(Beginning of PROVIDED ENTRIES)

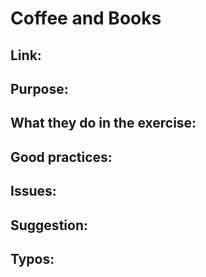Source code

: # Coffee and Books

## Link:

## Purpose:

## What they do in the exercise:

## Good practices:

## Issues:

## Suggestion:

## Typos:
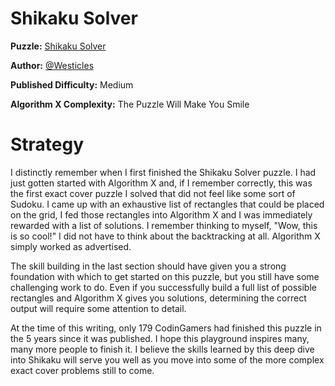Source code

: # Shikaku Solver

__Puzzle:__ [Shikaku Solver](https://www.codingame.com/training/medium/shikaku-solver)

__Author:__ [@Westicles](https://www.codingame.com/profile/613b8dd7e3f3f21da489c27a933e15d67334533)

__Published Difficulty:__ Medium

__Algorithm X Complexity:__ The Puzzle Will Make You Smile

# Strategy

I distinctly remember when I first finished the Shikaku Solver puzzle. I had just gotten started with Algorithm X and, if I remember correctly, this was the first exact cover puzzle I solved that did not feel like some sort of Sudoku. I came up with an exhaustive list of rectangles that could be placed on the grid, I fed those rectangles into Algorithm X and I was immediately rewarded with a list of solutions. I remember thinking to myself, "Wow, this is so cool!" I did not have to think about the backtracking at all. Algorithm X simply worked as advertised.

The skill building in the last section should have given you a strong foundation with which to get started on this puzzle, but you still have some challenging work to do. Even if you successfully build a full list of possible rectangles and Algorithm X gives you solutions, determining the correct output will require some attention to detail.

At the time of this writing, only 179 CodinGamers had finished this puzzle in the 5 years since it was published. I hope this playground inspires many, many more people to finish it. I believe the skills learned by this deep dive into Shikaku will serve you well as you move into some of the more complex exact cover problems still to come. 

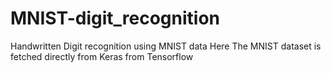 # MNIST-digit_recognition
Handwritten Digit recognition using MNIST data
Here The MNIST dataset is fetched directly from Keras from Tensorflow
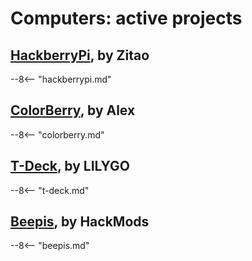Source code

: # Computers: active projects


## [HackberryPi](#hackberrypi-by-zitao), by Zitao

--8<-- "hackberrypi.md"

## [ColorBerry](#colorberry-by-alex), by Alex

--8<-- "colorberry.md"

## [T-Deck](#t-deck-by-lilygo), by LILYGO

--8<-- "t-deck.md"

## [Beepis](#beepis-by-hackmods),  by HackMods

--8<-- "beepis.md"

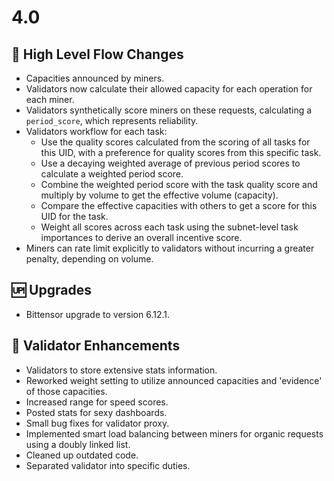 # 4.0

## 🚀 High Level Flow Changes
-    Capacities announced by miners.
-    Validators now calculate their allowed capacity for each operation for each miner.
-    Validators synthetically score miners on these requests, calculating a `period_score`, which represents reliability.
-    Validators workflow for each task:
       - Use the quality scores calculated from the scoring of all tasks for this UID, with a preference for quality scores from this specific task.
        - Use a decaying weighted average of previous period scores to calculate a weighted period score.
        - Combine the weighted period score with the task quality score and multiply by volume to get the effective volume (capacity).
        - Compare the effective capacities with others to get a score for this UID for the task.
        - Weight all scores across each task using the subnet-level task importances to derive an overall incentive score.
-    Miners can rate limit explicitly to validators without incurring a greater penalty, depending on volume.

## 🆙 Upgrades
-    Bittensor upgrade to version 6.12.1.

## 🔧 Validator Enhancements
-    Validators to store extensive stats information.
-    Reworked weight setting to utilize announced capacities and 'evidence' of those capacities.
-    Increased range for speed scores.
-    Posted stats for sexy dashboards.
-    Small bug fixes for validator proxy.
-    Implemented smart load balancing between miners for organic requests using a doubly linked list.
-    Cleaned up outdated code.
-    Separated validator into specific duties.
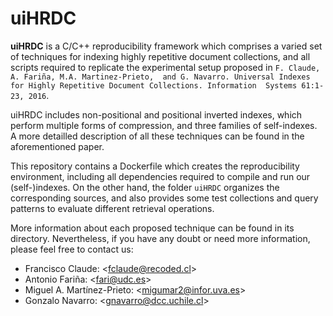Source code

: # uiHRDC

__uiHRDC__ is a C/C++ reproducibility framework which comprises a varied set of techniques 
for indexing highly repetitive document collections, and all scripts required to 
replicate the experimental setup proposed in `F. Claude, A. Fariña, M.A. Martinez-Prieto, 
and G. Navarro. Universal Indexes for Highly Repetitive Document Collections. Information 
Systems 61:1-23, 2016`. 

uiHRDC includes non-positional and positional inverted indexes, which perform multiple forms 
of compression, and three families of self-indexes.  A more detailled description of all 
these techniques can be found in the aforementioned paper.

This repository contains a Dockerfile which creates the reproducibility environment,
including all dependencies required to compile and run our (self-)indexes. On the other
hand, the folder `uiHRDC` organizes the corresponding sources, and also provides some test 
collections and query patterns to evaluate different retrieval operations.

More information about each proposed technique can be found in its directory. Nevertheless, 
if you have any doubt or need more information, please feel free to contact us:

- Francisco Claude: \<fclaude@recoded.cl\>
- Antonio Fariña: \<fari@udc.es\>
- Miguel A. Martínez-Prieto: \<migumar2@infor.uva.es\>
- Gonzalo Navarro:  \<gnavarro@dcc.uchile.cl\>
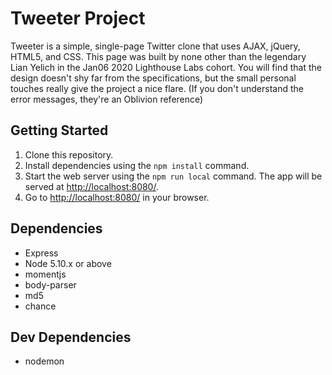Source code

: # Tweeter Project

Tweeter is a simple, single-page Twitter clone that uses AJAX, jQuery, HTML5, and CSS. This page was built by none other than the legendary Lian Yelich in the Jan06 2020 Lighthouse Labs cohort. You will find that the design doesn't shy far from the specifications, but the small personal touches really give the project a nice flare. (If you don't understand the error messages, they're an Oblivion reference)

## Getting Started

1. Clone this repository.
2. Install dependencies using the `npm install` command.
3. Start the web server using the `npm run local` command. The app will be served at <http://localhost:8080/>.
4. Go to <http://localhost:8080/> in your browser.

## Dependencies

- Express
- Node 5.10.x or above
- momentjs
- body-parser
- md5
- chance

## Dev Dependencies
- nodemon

(End of PROVIDED ENTRIES)

• **EXERCISE BRIEF**
Only the wording of the records is wanted: copy it all exactly and omit the pictures.

• **WORKED SOLUTION**
Source code

: # Coffee and Books

## Link:

## Purpose:

## What they do in the exercise:

## Good practices:

## Issues:

## Suggestion:

## Typos:
Source code

: # Shikaku Solver

__Puzzle:__ [Shikaku Solver](https://www.codingame.com/training/medium/shikaku-solver)

__Author:__ [@Westicles](https://www.codingame.com/profile/613b8dd7e3f3f21da489c27a933e15d67334533)

__Published Difficulty:__ Medium

__Algorithm X Complexity:__ The Puzzle Will Make You Smile

# Strategy

I distinctly remember when I first finished the Shikaku Solver puzzle. I had just gotten started with Algorithm X and, if I remember correctly, this was the first exact cover puzzle I solved that did not feel like some sort of Sudoku. I came up with an exhaustive list of rectangles that could be placed on the grid, I fed those rectangles into Algorithm X and I was immediately rewarded with a list of solutions. I remember thinking to myself, "Wow, this is so cool!" I did not have to think about the backtracking at all. Algorithm X simply worked as advertised.

The skill building in the last section should have given you a strong foundation with which to get started on this puzzle, but you still have some challenging work to do. Even if you successfully build a full list of possible rectangles and Algorithm X gives you solutions, determining the correct output will require some attention to detail.

At the time of this writing, only 179 CodinGamers had finished this puzzle in the 5 years since it was published. I hope this playground inspires many, many more people to finish it. I believe the skills learned by this deep dive into Shikaku will serve you well as you move into some of the more complex exact cover problems still to come. 

 # MNIST-digit_recognition
Handwritten Digit recognition using MNIST data
Here The MNIST dataset is fetched directly from Keras from Tensorflow
Source code

: # Computers: active projects


## [HackberryPi](#hackberrypi-by-zitao), by Zitao

--8<-- "hackberrypi.md"

## [ColorBerry](#colorberry-by-alex), by Alex

--8<-- "colorberry.md"

## [T-Deck](#t-deck-by-lilygo), by LILYGO

--8<-- "t-deck.md"

## [Beepis](#beepis-by-hackmods),  by HackMods

--8<-- "beepis.md"

 # 4.0

## 🚀 High Level Flow Changes
-    Capacities announced by miners.
-    Validators now calculate their allowed capacity for each operation for each miner.
-    Validators synthetically score miners on these requests, calculating a `period_score`, which represents reliability.
-    Validators workflow for each task:
       - Use the quality scores calculated from the scoring of all tasks for this UID, with a preference for quality scores from this specific task.
        - Use a decaying weighted average of previous period scores to calculate a weighted period score.
        - Combine the weighted period score with the task quality score and multiply by volume to get the effective volume (capacity).
        - Compare the effective capacities with others to get a score for this UID for the task.
        - Weight all scores across each task using the subnet-level task importances to derive an overall incentive score.
-    Miners can rate limit explicitly to validators without incurring a greater penalty, depending on volume.

## 🆙 Upgrades
-    Bittensor upgrade to version 6.12.1.

## 🔧 Validator Enhancements
-    Validators to store extensive stats information.
-    Reworked weight setting to utilize announced capacities and 'evidence' of those capacities.
-    Increased range for speed scores.
-    Posted stats for sexy dashboards.
-    Small bug fixes for validator proxy.
-    Implemented smart load balancing between miners for organic requests using a doubly linked list.
-    Cleaned up outdated code.
-    Separated validator into specific duties.
Source code

: # uiHRDC

__uiHRDC__ is a C/C++ reproducibility framework which comprises a varied set of techniques 
for indexing highly repetitive document collections, and all scripts required to 
replicate the experimental setup proposed in `F. Claude, A. Fariña, M.A. Martinez-Prieto, 
and G. Navarro. Universal Indexes for Highly Repetitive Document Collections. Information 
Systems 61:1-23, 2016`. 

uiHRDC includes non-positional and positional inverted indexes, which perform multiple forms 
of compression, and three families of self-indexes.  A more detailled description of all 
these techniques can be found in the aforementioned paper.

This repository contains a Dockerfile which creates the reproducibility environment,
including all dependencies required to compile and run our (self-)indexes. On the other
hand, the folder `uiHRDC` organizes the corresponding sources, and also provides some test 
collections and query patterns to evaluate different retrieval operations.

More information about each proposed technique can be found in its directory. Nevertheless, 
if you have any doubt or need more information, please feel free to contact us:

- Francisco Claude: \<fclaude@recoded.cl\>
- Antonio Fariña: \<fari@udc.es\>
- Miguel A. Martínez-Prieto: \<migumar2@infor.uva.es\>
- Gonzalo Navarro:  \<gnavarro@dcc.uchile.cl\>
Source code

: # Tweeter Project

Tweeter is a simple, single-page Twitter clone that uses AJAX, jQuery, HTML5, and CSS. This page was built by none other than the legendary Lian Yelich in the Jan06 2020 Lighthouse Labs cohort. You will find that the design doesn't shy far from the specifications, but the small personal touches really give the project a nice flare. (If you don't understand the error messages, they're an Oblivion reference)

## Getting Started

1. Clone this repository.
2. Install dependencies using the `npm install` command.
3. Start the web server using the `npm run local` command. The app will be served at <http://localhost:8080/>.
4. Go to <http://localhost:8080/> in your browser.

## Dependencies

- Express
- Node 5.10.x or above
- momentjs
- body-parser
- md5
- chance

## Dev Dependencies
- nodemon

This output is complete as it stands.